### Task directions:
In the material below, count the lines with the word "Large" and state that number only.

### Data records:
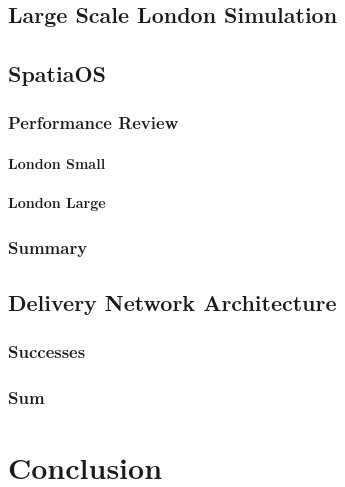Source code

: \documentclass[a4paper,11pt,titlepage]{report}
\begin{document}
\section{Large Scale London Simulation}

\section{SpatiaOS}
\subsection{Performance Review}
\subsubsection{London Small}
\subsubsection{London Large}

\subsection{Summary}

\section{Delivery Network Architecture}
\subsection{Successes}
\subsection{Sum}


\newpage
\chapter{Conclusion}
\end{document}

### Solution to this problem:
2